---- Exercise materials

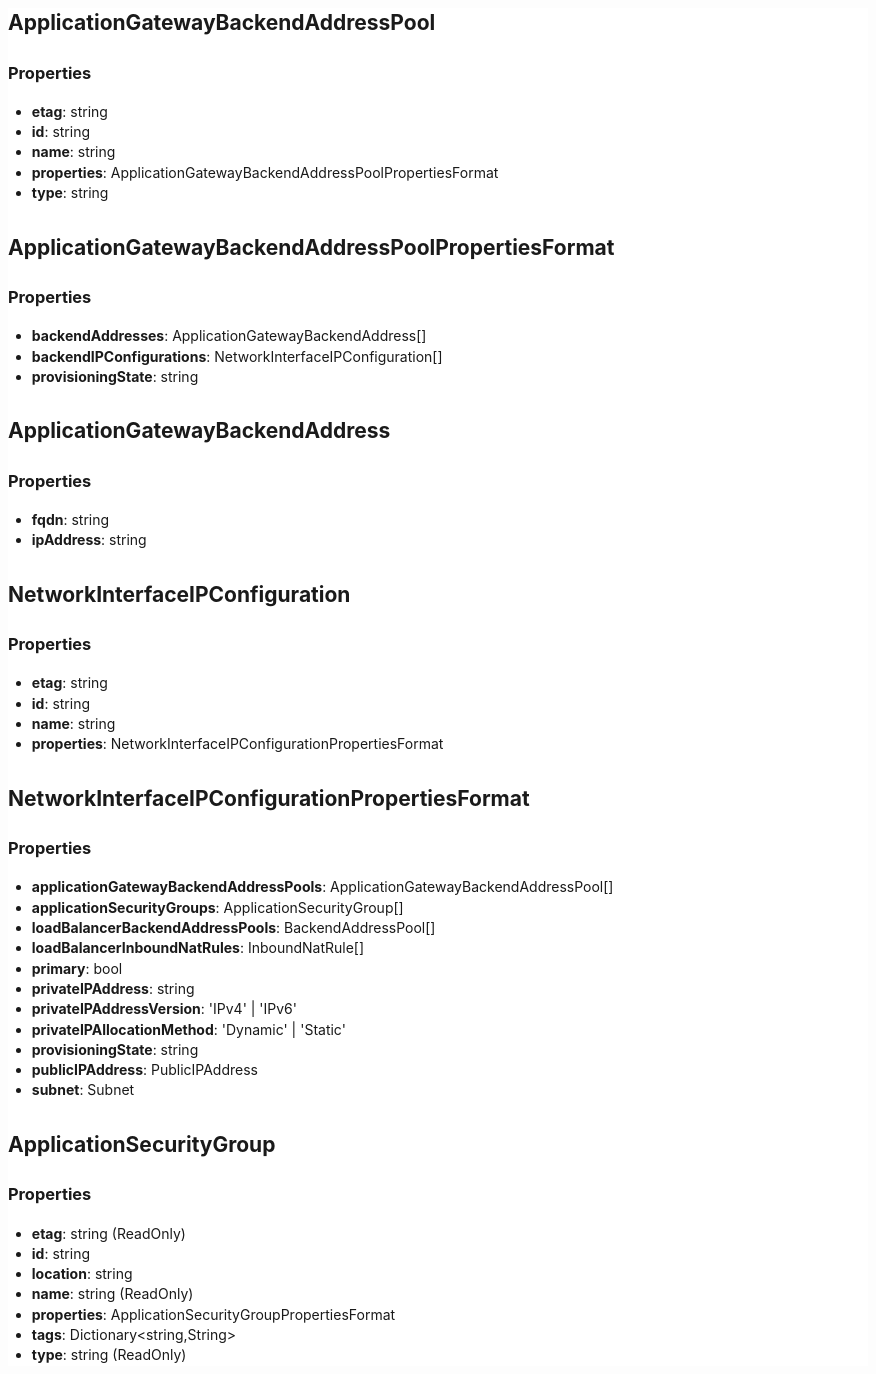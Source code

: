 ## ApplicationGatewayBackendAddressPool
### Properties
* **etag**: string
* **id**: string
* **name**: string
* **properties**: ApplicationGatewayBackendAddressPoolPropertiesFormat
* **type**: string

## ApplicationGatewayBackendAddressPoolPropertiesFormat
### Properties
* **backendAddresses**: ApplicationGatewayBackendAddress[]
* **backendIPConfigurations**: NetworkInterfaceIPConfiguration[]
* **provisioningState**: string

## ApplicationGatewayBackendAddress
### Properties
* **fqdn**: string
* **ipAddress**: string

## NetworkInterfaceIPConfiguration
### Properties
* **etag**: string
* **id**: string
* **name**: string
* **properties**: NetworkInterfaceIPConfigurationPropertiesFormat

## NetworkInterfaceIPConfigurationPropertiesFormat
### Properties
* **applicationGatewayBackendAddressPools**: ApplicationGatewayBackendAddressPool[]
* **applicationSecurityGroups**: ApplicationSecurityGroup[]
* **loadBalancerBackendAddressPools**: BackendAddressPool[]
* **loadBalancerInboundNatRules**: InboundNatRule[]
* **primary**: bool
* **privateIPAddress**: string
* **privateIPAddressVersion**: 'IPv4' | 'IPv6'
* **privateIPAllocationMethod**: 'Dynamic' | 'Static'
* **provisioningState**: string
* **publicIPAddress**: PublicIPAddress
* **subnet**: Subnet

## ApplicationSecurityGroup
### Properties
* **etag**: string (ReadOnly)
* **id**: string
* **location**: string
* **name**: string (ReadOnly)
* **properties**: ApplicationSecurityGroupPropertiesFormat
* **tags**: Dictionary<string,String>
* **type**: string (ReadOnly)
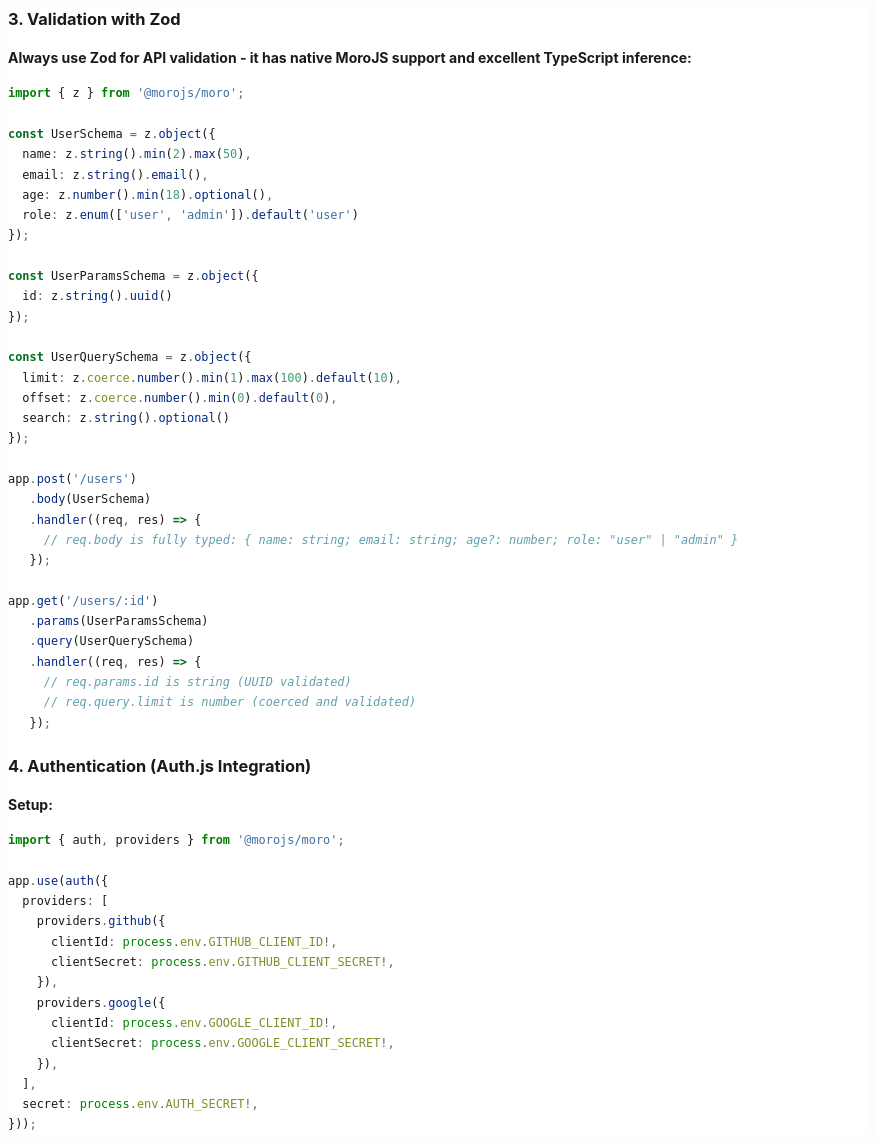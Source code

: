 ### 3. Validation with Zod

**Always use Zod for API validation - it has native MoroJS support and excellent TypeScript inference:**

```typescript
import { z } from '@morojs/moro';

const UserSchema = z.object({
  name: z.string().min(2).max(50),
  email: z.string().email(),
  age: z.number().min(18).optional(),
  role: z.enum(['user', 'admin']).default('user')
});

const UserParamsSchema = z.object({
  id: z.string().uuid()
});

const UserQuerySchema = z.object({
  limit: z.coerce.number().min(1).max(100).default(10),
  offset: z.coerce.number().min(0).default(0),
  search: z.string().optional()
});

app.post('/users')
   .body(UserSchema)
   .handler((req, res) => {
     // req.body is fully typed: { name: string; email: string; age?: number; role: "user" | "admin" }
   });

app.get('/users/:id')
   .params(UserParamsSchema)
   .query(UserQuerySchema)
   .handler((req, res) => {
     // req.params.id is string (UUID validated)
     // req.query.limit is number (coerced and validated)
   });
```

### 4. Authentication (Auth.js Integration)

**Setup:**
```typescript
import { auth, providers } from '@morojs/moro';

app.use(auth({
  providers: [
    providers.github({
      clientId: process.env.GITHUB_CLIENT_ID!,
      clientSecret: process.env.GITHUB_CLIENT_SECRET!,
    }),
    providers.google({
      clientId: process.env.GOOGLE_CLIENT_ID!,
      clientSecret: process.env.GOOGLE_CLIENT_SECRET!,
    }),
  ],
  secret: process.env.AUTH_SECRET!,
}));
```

--------

● **Brief**: Every line of the entries above that includes "number" should be copied.

● **Response**:
  age: z.number().min(18).optional(),
  limit: z.coerce.number().min(1).max(100).default(10),
  offset: z.coerce.number().min(0).default(0),
     // req.body is fully typed: { name: string; email: string; age?: number; role: "user" | "admin" }
     // req.query.limit is number (coerced and validated)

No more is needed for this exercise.